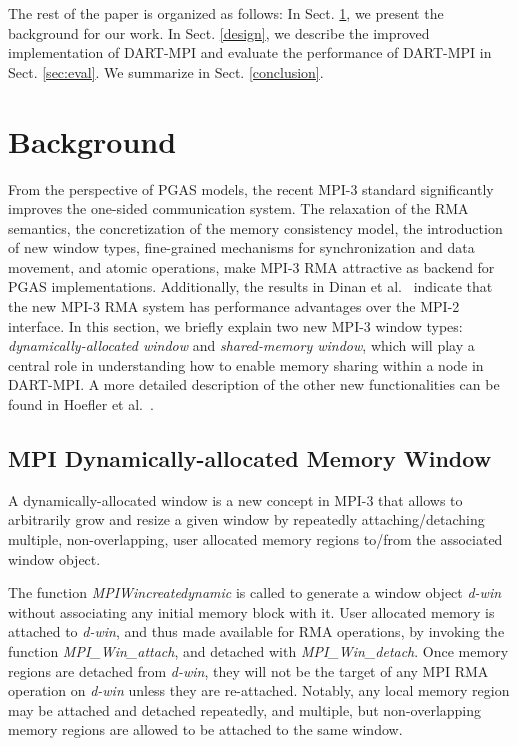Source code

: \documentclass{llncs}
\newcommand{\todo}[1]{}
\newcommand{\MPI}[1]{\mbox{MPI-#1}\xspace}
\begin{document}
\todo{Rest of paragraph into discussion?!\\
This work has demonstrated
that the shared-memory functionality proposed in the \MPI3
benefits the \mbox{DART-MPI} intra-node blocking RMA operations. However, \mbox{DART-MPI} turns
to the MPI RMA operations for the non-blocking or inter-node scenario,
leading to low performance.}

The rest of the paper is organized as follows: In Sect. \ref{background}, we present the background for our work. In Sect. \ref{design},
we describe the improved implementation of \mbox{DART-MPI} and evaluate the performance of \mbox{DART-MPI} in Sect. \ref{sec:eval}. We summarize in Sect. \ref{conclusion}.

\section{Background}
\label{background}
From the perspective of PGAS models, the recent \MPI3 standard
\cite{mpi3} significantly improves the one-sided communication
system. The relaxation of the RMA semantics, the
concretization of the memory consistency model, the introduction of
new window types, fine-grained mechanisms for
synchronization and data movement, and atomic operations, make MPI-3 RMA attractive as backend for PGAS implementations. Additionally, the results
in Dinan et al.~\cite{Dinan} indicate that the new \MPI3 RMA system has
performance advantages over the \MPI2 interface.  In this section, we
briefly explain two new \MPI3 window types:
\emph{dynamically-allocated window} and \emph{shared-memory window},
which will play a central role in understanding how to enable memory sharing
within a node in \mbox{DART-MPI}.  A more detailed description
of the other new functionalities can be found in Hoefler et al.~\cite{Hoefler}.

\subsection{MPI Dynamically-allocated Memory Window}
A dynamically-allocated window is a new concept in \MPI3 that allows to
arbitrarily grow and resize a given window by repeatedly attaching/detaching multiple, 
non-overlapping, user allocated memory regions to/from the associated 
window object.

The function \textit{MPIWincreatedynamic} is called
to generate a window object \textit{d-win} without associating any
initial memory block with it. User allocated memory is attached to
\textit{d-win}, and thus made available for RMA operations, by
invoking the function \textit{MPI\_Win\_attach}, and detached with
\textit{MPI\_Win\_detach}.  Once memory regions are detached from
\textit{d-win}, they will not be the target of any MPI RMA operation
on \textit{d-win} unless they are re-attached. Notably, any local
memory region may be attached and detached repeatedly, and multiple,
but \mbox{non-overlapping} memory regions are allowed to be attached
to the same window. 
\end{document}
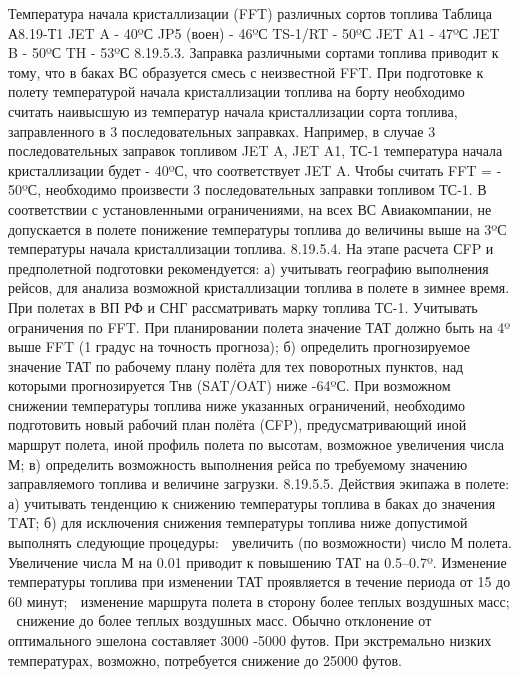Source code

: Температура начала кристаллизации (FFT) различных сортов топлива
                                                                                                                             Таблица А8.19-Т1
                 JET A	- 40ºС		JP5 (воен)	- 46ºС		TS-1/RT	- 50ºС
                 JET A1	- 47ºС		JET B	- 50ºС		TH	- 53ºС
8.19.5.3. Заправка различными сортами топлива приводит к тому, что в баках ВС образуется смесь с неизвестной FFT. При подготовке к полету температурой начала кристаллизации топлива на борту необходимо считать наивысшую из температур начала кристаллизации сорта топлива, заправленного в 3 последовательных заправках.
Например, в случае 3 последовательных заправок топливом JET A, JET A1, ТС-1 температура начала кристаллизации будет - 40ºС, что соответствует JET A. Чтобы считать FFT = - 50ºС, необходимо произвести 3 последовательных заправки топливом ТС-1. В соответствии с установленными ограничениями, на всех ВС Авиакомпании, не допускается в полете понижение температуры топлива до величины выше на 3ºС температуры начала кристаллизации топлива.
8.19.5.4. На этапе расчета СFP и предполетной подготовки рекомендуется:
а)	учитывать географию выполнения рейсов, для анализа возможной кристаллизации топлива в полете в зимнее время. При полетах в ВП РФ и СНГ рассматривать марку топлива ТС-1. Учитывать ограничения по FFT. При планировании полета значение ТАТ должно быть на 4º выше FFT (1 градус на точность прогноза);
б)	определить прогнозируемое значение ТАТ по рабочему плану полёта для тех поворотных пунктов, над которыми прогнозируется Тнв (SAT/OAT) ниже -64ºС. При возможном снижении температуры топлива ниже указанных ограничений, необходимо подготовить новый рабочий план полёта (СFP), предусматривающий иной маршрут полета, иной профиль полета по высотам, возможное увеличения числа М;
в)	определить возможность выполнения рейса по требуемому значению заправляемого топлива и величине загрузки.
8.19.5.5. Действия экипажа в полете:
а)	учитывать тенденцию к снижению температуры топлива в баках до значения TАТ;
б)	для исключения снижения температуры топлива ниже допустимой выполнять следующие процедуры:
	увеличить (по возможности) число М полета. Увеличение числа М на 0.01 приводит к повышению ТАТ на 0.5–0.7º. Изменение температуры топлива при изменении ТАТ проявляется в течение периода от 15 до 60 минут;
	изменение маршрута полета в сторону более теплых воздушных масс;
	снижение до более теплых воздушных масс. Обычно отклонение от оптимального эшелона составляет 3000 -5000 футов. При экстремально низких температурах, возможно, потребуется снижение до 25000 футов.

_Task description_
Transcribe exactly, please, the lines between the start of the records above and the line holding "concretization of the", counting both of those lines and omitting pictures.

_Exercise response_
Source code

: \documentclass{llncs}
\newcommand{\todo}[1]{}
\newcommand{\MPI}[1]{\mbox{MPI-#1}\xspace}
\begin{document}
\todo{Rest of paragraph into discussion?!\\
This work has demonstrated
that the shared-memory functionality proposed in the \MPI3
benefits the \mbox{DART-MPI} intra-node blocking RMA operations. However, \mbox{DART-MPI} turns
to the MPI RMA operations for the non-blocking or inter-node scenario,
leading to low performance.}

The rest of the paper is organized as follows: In Sect. \ref{background}, we present the background for our work. In Sect. \ref{design},
we describe the improved implementation of \mbox{DART-MPI} and evaluate the performance of \mbox{DART-MPI} in Sect. \ref{sec:eval}. We summarize in Sect. \ref{conclusion}.

\section{Background}
\label{background}
From the perspective of PGAS models, the recent \MPI3 standard
\cite{mpi3} significantly improves the one-sided communication
system. The relaxation of the RMA semantics, the
concretization of the memory consistency model, the introduction of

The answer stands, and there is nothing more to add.